Because of this distinction, the first-party SNT was rendered null and void. The parents then secured a court order from a South Dakota district court to amend and approve the amended trust in an effort to designate the amended trust as one that was established via court order. However, their attempt was unsuccessful. The Eighth Circuit held that the order only amended the trust, and did not establish the trust.

Furthermore, the SSA has restricted application of the “sole benefit rule,” which mandates that the trustee only use the trust assets for the exclusive benefit of the disabled individual. The trustee is no longer permitted to expend funds to pay travel expenses of family members and friends to visit the beneficiary. The trustee also cannot pay the beneficiary’s relatives to act as the beneficiary’s care providers unless they possess medical certifications, training or approval to provide such care. If a trust fails to conform to these requirements, it will be disqualified.

Special needs advocates are conferring with the SSA to discuss the recent changes concerning first-party SNTs. One positive outcome is that the SSA will not review any trusts that have already been approved unless there is a triggering event, an example of which is a trust amendment.
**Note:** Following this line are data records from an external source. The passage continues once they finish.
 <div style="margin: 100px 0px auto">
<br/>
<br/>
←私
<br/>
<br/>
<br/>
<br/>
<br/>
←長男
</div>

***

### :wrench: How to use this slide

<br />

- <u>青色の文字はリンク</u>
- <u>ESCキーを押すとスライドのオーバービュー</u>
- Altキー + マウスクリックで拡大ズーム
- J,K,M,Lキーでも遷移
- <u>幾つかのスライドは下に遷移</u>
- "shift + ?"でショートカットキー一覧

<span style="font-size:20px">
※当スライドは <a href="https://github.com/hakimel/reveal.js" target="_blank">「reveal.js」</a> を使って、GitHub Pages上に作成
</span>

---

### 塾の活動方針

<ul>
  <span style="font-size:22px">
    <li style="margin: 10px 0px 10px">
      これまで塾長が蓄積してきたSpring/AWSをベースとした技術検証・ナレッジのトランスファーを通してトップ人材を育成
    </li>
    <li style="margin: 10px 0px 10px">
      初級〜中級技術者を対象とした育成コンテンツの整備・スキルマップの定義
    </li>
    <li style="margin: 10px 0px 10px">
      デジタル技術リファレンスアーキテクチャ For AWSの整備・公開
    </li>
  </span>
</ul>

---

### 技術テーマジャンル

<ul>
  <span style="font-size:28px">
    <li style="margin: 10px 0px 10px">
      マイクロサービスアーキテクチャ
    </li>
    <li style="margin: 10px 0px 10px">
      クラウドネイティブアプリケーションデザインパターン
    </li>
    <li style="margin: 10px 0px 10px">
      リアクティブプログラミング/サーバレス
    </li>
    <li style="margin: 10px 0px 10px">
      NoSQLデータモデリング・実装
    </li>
In light of the constraints placed on first-party SNTs, families are encouraged to create third-party SNTs, which are usually established by parents, grandparents or other relatives who provide funds for the trust via their will, or by buying life insurance payable to the trust.

It is important to remember that in a third-party SNT, the funds cannot be expended for housing or food, both of which are considered to be basic needs under Social Security laws. If the beneficiary is receiving housing or food from another person or the SNT, the public benefits will be reduced or will cease. In contrast to the first-party SNT, the third-party SNT does not have a requirement of payback to the government for Medi-Cal benefits.